Chinese workers were greatly involved in building Batavia and cultivating the adjacent agricultural areas. And Chinese traders, who were arriving in growing numbers, made the East India Company (VOC) increasingly dependent on them. The VOC's came to make most of its profits from trade among different Asian destinations rather than back to the Netherlands themselves - and it was naturally the Chinese traders resident in Batavia who had the best contacts in China.
Dutch and Chinese needed each other - which in theory should have ensured a good relatioinship. But an element among the Dutch colonists came to increasingly resent the situation of the Chinese being their effective social equals and economic rivals.
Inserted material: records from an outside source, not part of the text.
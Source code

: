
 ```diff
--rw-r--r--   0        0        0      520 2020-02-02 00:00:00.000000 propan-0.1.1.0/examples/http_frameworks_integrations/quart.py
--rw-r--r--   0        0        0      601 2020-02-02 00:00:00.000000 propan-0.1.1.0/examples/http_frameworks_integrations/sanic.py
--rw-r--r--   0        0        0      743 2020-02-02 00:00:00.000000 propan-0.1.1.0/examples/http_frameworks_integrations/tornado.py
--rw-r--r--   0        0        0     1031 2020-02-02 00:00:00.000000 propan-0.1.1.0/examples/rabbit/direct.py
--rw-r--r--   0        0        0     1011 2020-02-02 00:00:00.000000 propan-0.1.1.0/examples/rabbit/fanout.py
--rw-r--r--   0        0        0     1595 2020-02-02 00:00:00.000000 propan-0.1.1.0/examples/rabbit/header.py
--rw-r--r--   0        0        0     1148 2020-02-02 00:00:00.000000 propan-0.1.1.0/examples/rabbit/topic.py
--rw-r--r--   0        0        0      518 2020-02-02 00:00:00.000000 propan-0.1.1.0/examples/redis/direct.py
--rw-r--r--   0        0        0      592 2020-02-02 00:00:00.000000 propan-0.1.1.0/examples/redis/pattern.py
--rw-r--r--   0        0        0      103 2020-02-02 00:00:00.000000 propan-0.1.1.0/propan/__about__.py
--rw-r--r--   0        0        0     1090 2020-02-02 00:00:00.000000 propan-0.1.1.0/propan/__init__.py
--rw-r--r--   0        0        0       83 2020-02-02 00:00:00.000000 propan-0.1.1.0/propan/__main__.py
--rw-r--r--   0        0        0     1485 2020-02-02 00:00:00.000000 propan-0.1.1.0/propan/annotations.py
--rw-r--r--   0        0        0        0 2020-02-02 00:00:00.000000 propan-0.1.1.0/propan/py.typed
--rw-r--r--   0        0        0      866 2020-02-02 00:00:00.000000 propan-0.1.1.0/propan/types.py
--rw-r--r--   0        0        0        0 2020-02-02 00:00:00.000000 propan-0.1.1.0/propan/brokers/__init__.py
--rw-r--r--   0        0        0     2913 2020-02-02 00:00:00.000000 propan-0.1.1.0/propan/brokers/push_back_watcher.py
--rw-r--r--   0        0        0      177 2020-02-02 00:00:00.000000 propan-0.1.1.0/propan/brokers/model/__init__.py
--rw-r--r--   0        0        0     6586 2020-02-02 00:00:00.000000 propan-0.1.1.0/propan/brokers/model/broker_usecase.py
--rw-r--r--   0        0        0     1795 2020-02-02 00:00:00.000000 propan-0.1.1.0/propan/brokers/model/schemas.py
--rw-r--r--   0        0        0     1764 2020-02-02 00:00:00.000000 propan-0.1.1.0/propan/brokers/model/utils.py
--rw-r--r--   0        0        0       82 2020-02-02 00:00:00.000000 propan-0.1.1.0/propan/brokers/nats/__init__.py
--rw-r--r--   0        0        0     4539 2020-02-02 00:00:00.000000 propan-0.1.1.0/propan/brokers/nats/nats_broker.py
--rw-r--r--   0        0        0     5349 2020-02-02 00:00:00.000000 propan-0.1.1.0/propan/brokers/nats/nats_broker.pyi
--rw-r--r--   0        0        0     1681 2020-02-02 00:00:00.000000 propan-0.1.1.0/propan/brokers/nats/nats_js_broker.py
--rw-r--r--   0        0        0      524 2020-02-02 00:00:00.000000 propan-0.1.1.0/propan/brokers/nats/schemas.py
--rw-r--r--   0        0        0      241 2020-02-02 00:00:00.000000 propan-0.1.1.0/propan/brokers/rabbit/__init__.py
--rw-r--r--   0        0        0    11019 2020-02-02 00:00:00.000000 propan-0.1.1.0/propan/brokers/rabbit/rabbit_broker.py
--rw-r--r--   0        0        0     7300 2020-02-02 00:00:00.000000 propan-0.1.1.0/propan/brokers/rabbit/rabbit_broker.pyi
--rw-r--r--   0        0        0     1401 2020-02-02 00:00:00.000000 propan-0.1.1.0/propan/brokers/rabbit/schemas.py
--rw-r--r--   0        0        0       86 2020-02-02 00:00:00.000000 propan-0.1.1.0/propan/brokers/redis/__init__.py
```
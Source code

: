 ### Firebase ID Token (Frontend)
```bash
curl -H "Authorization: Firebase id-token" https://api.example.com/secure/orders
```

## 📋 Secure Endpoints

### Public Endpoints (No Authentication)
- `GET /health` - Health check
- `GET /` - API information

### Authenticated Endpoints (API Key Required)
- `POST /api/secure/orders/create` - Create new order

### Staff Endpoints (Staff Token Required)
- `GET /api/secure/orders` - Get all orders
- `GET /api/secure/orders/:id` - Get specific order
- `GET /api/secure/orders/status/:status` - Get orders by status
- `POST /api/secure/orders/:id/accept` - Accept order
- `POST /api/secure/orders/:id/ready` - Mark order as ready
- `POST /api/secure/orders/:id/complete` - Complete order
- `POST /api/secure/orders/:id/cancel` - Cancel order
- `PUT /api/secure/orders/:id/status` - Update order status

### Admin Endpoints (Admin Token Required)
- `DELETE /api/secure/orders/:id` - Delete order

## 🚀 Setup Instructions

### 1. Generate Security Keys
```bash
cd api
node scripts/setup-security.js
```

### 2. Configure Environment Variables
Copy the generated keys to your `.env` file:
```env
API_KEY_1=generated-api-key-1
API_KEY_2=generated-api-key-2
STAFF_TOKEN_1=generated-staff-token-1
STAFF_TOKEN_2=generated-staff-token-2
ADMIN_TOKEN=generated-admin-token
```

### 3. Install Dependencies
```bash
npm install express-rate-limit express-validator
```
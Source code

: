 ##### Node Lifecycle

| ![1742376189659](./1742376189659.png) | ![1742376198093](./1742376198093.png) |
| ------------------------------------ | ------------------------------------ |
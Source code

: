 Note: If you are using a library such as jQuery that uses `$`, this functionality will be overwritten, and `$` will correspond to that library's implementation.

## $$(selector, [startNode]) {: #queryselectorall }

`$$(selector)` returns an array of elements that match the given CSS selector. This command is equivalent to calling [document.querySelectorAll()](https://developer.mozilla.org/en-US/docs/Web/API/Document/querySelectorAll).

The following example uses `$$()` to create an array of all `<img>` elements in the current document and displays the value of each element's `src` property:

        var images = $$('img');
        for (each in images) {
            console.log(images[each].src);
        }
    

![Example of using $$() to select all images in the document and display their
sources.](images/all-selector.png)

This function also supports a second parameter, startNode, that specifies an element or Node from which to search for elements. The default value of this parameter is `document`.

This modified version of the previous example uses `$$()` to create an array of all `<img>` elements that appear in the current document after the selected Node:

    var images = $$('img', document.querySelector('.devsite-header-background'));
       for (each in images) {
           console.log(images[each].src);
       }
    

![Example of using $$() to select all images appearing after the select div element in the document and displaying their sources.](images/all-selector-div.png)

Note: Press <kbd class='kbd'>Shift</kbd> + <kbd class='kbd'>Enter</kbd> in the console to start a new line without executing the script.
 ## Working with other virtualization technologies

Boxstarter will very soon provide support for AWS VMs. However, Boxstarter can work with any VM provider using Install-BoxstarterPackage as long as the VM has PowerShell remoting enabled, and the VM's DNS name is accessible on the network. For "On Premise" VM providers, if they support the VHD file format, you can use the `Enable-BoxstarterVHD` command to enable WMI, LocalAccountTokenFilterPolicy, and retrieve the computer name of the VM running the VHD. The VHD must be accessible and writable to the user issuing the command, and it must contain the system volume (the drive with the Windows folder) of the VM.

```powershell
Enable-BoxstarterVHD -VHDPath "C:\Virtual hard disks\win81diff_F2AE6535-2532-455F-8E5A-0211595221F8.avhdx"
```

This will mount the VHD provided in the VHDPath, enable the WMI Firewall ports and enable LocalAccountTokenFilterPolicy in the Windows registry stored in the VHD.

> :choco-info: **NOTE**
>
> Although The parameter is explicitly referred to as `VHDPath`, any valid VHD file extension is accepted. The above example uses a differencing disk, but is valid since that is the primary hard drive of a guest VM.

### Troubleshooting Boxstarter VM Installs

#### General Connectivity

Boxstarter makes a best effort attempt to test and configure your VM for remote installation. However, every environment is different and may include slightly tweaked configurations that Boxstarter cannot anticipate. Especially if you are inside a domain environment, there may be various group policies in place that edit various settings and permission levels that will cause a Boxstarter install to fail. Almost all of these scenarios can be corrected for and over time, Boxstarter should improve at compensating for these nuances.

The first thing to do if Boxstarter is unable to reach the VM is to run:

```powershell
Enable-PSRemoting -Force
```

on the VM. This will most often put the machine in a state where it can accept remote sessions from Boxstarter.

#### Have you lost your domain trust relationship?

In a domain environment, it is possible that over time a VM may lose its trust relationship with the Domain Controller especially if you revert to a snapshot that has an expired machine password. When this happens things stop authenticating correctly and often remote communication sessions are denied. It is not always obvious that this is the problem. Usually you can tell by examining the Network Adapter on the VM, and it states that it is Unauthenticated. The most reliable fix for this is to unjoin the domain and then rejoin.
The Chinese traders, like the Dutch ones, were tax-payers - which was an economic burden but also conferred considereable privileges (a phenomenon compareable to the later resentment of French settlers in Algeria to local Christians and Jews being legally their equals).
What set off a cataclysm of hatred and bloodshed was not the Chinese trading but the other major branch of their economic activity on Java: agricultural work carried out by poor Chinese coolies who were imported and employed by rich Chinese entrepreneurs. Such coolies were, for example, the dominant part of the labor force employed in the sugar plantations at the Ommelanden of Batavia, a major field of economic activity.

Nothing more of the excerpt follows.